The deportation of immigrants from the U.S. has been in the news recently, and immigrants who are undocumented are frightened. 

Sasin “Pun” Tuangiaruwinai immigrated to Forest Park eight years ago, but he’s not worried about being deported, even in what feels like an anti-immigrant atmosphere, because he has dotted every “i” and crossed every “t” to make his immigration legal. His is a story about migrating according to the State Department’s priorities and procedures.

Pun’s grandparents were immigrants to Thailand from China. In fact, the website Quora estimates that up to half of all Thai citizens have Chinese ancestry to one degree or another.
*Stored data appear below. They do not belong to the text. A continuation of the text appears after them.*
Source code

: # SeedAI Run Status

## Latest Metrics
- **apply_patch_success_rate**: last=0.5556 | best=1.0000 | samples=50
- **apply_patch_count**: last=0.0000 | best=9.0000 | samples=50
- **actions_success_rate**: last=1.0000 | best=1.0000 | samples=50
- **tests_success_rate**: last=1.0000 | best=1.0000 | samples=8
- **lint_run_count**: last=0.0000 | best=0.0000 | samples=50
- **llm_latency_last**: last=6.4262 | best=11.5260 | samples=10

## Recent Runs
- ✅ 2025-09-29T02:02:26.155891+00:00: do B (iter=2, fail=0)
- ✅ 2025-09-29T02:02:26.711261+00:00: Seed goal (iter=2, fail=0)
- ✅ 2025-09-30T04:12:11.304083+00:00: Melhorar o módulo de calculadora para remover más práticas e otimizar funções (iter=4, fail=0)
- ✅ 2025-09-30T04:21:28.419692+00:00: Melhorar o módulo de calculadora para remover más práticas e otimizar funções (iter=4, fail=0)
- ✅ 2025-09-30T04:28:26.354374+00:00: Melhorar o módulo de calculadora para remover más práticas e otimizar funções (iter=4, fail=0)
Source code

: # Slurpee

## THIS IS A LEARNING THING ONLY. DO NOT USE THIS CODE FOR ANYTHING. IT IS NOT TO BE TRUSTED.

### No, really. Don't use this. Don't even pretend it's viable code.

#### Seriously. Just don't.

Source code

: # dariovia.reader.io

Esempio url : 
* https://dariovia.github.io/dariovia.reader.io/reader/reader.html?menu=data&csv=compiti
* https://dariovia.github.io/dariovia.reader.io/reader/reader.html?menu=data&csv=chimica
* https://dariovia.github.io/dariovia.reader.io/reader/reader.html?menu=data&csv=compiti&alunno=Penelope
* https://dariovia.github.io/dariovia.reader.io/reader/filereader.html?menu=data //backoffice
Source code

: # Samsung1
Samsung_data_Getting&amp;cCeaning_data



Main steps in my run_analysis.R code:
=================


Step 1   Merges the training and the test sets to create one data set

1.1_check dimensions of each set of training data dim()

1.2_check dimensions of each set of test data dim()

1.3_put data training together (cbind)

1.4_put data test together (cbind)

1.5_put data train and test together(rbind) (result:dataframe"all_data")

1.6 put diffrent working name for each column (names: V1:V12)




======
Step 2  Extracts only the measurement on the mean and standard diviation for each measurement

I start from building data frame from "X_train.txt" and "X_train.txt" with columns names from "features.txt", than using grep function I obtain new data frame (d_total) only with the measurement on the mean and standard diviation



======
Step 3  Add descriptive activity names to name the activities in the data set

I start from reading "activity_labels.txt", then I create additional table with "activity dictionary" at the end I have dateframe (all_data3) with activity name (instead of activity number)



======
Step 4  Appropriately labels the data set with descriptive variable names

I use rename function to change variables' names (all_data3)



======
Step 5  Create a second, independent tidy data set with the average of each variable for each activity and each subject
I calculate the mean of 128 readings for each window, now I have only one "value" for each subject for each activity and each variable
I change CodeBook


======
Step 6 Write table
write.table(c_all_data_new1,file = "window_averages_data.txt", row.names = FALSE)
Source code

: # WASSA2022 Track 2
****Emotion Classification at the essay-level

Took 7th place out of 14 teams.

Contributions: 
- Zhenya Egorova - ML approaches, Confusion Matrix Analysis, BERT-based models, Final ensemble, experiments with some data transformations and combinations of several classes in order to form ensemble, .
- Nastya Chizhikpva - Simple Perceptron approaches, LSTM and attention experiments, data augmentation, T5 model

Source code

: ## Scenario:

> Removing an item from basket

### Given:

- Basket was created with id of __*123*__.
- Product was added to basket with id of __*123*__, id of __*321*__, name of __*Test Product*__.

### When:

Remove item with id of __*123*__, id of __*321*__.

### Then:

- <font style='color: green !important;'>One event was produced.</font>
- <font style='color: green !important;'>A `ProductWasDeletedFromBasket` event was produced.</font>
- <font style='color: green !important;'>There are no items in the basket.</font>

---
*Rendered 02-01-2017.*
His parents, he said, are middle class. His father is a college graduate and owns his own business, and his mother works for Norwegian Lutheran Ministry in Bangkok where he grew up.

When he graduated from high school, it was assumed he would go to college, and his mother encouraged him to study in the U.S. He obtained a student visa and had a place to stay as soon as he got off the plane, the student center owned by St. Paul Thai Lutheran Church in Forest Park.

Christians make up less than 1% of the population in Thailand, a very small minority in which everyone seems to have connections with everyone else, whether they live in Thailand or other countries, especially the U.S.

He studied at Triton College for the first two years to save money and finished up his degree in management information systems at DePaul University.

“I could not have made it without the support of the Thai congregation,” he said. The Thai church provided him not only with housing but a cultural community to which he could return every day after his adventures in a new land.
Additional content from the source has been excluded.